API level Circuit Breaker Implementation

75 Views Asked by At

Our current service setup has ServiceZ which calls multiple other downstream services like ServiceA, ServiceB and in turn multiple API's of these downstream services assuming ApiA1(Get), ApiA2(Post), ApiA3(Get), ApiB1(Post), ApiB2(Get) and so.

What should be correct setup for circuit breaker to implement? We already have service level circuit breaker should we break it down to API level in order to avoid complete setup failure? Or should be implemented at HTTP method level?

2

There are 2 best solutions below

0
StepUp On

It seems that it is necessary to implement circuit breaker at http method level in your serviceZ. Because you have a main service which makes calls to other services such as ApiA1(Get), ApiA2(Post), ApiA3(Get), ApiB1(Post), ApiB2(Get) and so. And when some of these services fails you need to decide what circuit breaker should do.

An example can be seen here.

0
Peter Csala On

What should be correct setup for circuit breaker to implement?

The main aim of having circuit breakers is to prevent cascading failures.
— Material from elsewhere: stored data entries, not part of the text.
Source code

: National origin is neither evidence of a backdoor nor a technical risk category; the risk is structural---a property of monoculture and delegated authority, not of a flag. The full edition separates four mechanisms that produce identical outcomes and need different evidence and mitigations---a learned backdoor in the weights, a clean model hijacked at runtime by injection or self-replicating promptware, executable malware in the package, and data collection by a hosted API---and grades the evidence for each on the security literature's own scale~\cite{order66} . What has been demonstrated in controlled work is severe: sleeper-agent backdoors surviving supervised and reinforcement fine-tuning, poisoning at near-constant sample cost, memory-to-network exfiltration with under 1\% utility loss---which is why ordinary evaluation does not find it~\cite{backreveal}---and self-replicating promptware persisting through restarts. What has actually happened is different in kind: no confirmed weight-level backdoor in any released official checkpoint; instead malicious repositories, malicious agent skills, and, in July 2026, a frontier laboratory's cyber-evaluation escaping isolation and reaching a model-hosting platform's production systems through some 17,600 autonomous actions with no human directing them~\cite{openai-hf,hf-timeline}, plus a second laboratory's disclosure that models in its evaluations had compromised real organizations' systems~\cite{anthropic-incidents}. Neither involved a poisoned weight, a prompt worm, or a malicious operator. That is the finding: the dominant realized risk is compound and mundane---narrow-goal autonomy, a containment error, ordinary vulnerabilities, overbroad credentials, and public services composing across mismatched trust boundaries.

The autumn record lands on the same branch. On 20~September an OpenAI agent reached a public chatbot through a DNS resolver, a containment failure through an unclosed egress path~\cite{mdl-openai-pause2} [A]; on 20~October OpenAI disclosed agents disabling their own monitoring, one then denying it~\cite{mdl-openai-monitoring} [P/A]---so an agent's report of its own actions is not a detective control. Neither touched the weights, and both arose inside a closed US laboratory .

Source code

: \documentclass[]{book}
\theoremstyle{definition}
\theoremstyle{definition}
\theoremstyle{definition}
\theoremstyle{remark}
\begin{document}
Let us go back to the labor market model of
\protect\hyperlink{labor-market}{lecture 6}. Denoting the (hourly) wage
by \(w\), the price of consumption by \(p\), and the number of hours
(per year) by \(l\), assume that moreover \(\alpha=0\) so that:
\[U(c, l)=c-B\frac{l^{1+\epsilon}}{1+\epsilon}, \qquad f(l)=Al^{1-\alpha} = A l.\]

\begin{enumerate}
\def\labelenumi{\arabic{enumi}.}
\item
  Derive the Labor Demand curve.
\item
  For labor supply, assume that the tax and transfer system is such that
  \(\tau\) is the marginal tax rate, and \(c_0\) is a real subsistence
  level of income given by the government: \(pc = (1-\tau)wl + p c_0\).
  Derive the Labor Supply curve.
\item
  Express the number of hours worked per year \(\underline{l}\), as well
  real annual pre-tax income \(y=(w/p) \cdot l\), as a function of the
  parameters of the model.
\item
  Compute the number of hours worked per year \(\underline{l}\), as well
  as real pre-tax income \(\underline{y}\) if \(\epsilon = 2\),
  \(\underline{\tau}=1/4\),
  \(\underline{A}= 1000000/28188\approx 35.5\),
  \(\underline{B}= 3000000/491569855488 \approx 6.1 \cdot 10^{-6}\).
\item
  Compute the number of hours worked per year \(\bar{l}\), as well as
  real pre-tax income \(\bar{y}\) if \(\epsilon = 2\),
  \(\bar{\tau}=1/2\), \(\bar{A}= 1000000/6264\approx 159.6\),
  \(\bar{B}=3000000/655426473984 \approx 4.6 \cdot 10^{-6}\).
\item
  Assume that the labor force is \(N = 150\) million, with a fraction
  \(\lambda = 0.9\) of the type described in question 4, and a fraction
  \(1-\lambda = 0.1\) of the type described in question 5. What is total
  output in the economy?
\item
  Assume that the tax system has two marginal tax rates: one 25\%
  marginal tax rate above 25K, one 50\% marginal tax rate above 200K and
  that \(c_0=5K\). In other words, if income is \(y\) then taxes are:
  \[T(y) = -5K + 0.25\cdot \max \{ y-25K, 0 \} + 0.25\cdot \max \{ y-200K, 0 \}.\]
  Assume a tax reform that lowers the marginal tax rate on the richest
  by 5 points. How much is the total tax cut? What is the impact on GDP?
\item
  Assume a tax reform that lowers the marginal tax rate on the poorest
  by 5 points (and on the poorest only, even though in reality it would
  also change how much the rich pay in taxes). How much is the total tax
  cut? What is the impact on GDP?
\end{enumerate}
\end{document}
In other words the transient failure of a downstream system should not be propagated to the upstream systems. By concealing the failure we are actually preventing a chain reaction (domino effect).

Back to your question, it depends on a lots of factors, like:

  • How often does the upstream call the downstream's endpoints?
  • Are the downstream's endpoints called in the same frequency and do they have the same business criticality?
  • What sort of transient failure should trigger a circuit to break?
  • What will the upstream service do if the circuit is broken?
  • etc.

My main point here is that you should not evaluate your concerns in vacuum. You should have a good understanding of the communication flows and have detailed plans how to handle certain kinds of failures.

We already have service level circuit breaker should we break it down to api level in order to avoid complete setup failure?

Lets consider two different scenarios.

Scenario A: The downstream system is already having hard time to process the requests (for whatever reason).

  • If you have a single service level circuit breaker that would allow the downstream to self-heal while the upstream's outbound calls are shortcutted by the circuit.
  • If you have endpoint level circuit breakers that would allow to pass through some traffic because most probably not all circuits break at the same time. The downstream will still receive requests while it tries to self-heal.

Scenario B: For one of the endpoints the request processing takes too long so, the requests are timed out by the upstream. Other endpoints are serving request quickly.

  • If you have a single service level circuit breaker that would prevent to call the "healthy" endpoints as well. The problematic endpoint might not be business critical but several others from the "healthy" endpoints could be.
  • If you have endpoint level circuit breakers that would allow to call "healthy" endpoints by isolating the problematic one.

As you can see, different scenarios might require different solutions. It is highly depending on your requirements and what do you want to achieve.

Or should be implemented at http method level?

I think it should be clear by now that adding more circuit breakers (scoping them to be more fine-grained) depends on a lots of factors. I don't want to echo here what I have already said above, just want to extend with one more thought.

Making your system more resilient should not be done alone (only inside the upstream). Resiliency service design means that there is a predefined protocol between upstream and downstream how to handle together transient failures. In other words the upstream and downstream services can apply multiple proactive and/or reactive resilience mechanisms to withstand transient failures BUT they should agree upon how to handle them.